*PROVIDED INFORMATION:*
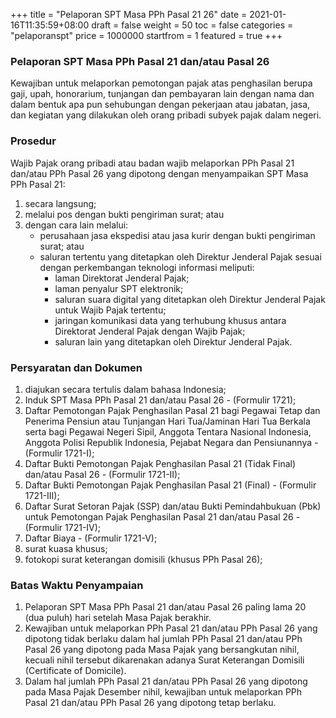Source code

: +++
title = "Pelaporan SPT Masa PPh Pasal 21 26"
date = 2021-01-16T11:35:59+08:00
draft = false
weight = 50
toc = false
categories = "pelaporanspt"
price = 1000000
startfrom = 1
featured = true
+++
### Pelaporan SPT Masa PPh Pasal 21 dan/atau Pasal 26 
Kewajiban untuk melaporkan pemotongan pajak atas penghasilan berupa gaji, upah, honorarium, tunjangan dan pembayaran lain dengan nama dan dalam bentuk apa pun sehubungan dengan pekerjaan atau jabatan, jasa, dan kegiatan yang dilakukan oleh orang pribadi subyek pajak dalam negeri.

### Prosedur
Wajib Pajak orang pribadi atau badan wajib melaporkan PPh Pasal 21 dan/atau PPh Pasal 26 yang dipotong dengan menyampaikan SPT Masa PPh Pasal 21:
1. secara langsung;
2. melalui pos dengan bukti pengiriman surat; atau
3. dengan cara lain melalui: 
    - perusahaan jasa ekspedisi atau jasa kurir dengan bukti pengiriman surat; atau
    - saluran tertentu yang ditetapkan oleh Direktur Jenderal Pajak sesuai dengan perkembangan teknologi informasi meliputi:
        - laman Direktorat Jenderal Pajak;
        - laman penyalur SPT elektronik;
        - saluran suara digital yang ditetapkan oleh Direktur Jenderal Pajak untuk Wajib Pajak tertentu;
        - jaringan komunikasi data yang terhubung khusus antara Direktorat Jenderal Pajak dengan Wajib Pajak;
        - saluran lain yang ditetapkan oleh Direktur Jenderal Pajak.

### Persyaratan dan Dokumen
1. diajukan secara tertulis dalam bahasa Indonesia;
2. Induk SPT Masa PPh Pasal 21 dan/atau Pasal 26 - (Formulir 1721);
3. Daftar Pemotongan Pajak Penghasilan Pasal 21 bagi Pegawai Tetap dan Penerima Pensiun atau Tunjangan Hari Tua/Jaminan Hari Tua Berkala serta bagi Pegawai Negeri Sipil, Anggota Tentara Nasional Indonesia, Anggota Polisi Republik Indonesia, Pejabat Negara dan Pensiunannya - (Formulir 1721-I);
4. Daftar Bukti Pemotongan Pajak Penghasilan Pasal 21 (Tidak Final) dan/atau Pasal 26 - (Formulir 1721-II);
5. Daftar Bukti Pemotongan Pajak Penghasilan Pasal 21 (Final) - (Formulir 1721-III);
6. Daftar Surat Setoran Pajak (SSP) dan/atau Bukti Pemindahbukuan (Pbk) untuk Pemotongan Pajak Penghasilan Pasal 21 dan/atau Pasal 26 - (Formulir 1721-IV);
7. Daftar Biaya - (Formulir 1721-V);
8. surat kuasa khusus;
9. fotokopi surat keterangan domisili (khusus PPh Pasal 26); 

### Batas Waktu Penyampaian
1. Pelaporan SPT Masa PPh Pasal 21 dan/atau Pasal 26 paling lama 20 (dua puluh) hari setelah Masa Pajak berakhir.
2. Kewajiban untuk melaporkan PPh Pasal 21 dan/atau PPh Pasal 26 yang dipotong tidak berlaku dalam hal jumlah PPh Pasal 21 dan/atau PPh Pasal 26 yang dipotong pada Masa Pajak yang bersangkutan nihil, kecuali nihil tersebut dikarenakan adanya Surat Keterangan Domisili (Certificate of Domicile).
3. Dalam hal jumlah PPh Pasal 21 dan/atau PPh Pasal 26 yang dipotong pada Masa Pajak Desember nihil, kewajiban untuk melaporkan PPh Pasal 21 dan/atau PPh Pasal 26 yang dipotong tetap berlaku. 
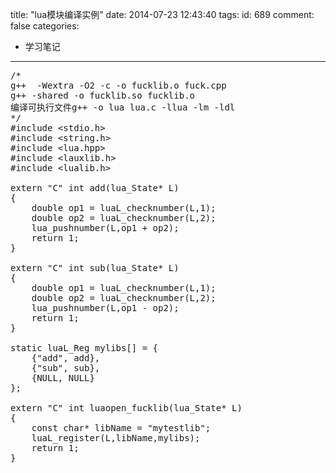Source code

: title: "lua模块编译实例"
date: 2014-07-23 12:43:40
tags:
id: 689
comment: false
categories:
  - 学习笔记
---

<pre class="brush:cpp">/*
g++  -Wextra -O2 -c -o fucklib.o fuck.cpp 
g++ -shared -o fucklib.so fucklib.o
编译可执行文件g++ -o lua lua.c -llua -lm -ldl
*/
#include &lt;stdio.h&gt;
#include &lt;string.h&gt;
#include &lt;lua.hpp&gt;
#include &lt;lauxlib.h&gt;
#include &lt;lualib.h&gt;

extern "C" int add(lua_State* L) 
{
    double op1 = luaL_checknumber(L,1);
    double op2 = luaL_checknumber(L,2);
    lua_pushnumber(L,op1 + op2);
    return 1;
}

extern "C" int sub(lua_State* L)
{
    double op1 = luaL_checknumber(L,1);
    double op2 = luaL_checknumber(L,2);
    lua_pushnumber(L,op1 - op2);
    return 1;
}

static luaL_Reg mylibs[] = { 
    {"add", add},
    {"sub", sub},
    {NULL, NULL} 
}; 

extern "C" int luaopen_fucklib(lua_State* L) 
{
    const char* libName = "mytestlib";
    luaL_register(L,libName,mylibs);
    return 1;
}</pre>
==
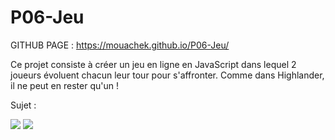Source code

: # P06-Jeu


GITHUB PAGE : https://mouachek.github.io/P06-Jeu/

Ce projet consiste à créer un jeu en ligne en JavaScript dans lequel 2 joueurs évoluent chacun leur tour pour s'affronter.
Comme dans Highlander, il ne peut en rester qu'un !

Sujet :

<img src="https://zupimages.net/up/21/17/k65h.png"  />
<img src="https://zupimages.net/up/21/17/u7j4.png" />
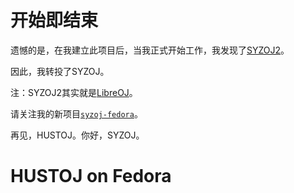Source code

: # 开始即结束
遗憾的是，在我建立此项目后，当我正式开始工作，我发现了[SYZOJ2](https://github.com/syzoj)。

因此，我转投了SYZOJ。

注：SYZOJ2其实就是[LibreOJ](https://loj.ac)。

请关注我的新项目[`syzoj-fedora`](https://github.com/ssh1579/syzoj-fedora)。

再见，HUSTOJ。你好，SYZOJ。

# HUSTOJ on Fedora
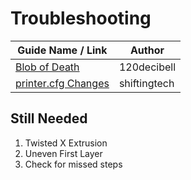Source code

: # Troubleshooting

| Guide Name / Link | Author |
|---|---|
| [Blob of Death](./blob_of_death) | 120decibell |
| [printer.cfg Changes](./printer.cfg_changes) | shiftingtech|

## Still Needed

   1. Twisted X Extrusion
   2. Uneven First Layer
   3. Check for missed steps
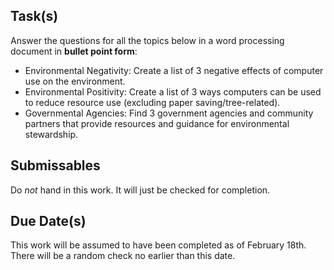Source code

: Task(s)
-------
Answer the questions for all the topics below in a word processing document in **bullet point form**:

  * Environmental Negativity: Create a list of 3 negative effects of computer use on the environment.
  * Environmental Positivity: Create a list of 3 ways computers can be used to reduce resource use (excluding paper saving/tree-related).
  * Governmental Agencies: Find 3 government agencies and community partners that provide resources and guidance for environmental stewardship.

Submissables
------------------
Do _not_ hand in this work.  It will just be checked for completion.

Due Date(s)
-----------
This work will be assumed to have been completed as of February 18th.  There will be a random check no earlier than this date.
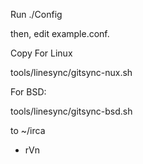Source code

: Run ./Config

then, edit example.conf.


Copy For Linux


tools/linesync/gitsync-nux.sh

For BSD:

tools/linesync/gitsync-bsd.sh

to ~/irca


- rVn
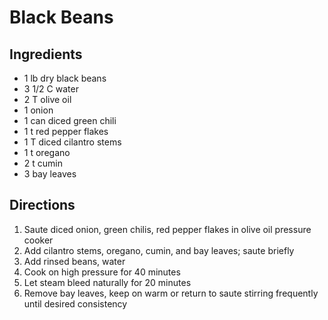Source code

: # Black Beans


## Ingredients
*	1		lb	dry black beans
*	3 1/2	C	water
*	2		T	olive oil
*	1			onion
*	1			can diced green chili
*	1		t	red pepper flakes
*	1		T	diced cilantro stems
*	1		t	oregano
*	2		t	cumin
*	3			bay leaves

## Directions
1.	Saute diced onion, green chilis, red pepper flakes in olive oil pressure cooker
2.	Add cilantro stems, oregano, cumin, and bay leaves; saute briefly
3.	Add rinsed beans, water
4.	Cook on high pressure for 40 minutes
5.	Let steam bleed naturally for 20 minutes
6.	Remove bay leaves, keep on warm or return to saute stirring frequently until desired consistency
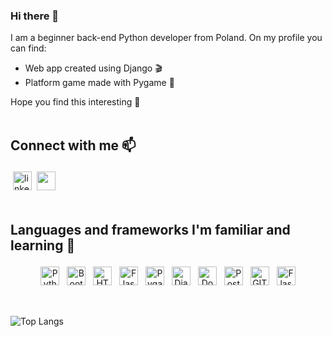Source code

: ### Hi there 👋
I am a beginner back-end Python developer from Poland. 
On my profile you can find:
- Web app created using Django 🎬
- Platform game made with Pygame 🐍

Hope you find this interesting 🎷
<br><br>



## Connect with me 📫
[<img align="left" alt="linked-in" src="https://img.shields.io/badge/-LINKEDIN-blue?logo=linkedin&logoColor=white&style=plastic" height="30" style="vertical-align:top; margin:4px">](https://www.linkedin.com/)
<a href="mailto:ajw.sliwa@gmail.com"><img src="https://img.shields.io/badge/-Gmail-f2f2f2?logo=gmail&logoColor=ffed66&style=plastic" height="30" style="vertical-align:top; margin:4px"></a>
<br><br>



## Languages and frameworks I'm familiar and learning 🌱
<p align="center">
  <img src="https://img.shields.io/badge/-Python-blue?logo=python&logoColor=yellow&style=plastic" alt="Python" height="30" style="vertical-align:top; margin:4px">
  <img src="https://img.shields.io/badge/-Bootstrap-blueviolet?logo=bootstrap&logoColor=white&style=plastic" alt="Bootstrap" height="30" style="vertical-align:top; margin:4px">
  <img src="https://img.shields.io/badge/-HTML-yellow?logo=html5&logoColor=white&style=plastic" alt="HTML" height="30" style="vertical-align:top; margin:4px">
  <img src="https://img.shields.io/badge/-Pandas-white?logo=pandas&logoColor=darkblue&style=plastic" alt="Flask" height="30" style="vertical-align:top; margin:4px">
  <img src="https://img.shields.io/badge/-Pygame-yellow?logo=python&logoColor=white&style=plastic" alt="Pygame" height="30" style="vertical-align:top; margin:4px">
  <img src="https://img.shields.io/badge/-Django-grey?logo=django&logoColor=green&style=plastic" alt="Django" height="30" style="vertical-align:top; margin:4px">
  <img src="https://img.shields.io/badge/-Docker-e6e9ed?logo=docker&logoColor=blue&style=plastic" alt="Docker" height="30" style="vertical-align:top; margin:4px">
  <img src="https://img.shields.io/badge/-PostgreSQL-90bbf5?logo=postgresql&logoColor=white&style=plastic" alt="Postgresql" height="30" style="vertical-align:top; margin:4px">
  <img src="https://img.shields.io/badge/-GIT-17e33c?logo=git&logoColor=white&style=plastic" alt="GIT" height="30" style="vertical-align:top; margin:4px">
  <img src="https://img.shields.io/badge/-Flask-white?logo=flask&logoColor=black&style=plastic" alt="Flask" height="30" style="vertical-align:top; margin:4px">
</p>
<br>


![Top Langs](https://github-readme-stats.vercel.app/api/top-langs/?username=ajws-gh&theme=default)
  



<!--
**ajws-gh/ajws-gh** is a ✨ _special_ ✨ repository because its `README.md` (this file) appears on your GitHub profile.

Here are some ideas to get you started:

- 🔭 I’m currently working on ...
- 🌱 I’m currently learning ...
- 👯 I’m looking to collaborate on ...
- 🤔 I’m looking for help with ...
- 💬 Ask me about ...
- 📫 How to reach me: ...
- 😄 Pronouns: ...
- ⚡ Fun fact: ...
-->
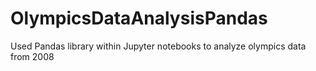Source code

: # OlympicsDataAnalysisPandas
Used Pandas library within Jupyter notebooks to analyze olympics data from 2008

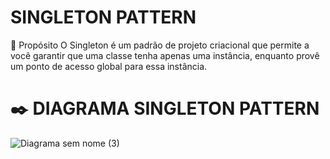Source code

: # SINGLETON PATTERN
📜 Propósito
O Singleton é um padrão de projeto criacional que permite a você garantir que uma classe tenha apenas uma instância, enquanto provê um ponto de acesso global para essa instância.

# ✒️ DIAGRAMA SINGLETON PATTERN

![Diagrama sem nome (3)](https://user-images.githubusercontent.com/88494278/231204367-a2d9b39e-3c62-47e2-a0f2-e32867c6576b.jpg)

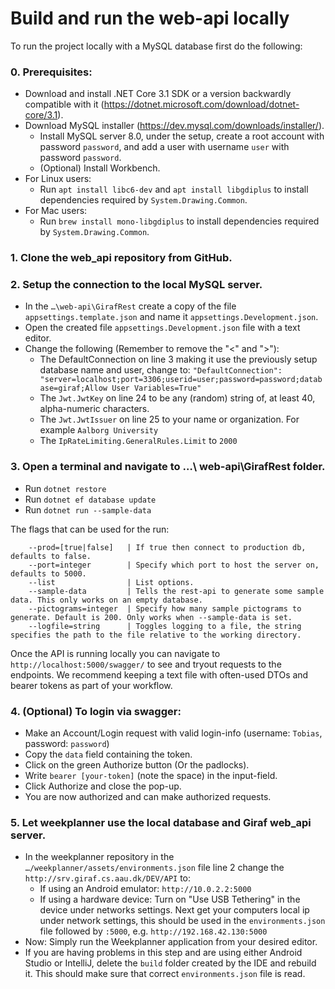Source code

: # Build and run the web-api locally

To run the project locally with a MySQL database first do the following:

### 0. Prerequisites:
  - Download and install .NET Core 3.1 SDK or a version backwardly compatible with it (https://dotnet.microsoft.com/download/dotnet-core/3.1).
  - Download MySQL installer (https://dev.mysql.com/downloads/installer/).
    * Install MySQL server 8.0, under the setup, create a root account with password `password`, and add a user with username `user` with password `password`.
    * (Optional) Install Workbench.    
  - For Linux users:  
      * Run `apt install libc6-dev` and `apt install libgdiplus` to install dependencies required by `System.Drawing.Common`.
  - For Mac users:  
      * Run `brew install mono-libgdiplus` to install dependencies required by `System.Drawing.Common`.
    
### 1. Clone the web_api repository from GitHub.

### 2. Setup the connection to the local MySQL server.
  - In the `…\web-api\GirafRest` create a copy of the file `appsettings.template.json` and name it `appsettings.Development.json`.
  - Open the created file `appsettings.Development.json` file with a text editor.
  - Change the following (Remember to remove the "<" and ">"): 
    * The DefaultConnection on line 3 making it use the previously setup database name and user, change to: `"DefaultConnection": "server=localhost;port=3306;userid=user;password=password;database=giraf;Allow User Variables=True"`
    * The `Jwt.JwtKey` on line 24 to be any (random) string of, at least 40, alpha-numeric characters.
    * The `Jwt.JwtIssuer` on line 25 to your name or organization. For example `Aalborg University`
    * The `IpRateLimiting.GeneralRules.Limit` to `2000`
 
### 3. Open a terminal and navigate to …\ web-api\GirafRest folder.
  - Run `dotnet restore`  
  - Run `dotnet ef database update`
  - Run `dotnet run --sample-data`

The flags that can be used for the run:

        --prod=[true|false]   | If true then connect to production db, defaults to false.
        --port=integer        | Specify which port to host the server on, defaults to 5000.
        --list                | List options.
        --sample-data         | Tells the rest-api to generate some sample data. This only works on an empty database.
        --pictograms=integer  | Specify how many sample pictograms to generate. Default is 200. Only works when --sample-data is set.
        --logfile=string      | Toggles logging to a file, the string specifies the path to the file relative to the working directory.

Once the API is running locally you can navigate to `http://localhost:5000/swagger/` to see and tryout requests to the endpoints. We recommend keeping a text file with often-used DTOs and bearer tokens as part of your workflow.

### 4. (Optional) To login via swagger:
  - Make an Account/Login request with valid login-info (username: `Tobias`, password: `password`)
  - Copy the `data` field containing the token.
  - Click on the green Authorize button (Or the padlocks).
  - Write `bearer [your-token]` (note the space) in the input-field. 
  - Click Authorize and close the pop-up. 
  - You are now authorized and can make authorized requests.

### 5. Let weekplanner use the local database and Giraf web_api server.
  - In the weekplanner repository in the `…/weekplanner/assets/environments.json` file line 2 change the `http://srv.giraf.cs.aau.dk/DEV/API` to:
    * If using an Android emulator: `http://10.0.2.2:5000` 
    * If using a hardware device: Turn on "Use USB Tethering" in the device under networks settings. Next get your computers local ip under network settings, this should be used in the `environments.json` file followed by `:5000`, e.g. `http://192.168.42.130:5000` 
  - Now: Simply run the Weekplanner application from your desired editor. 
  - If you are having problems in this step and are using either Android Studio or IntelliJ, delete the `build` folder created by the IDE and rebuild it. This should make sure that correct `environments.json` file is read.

*WHAT YOU HAVE TO DO:*
Find "dependencies" in the preceding records. Copy each line that holds it.

*WORKED SOLUTION:*
      * Run `apt install libc6-dev` and `apt install libgdiplus` to install dependencies required by `System.Drawing.Common`.
      * Run `brew install mono-libgdiplus` to install dependencies required by `System.Drawing.Common`.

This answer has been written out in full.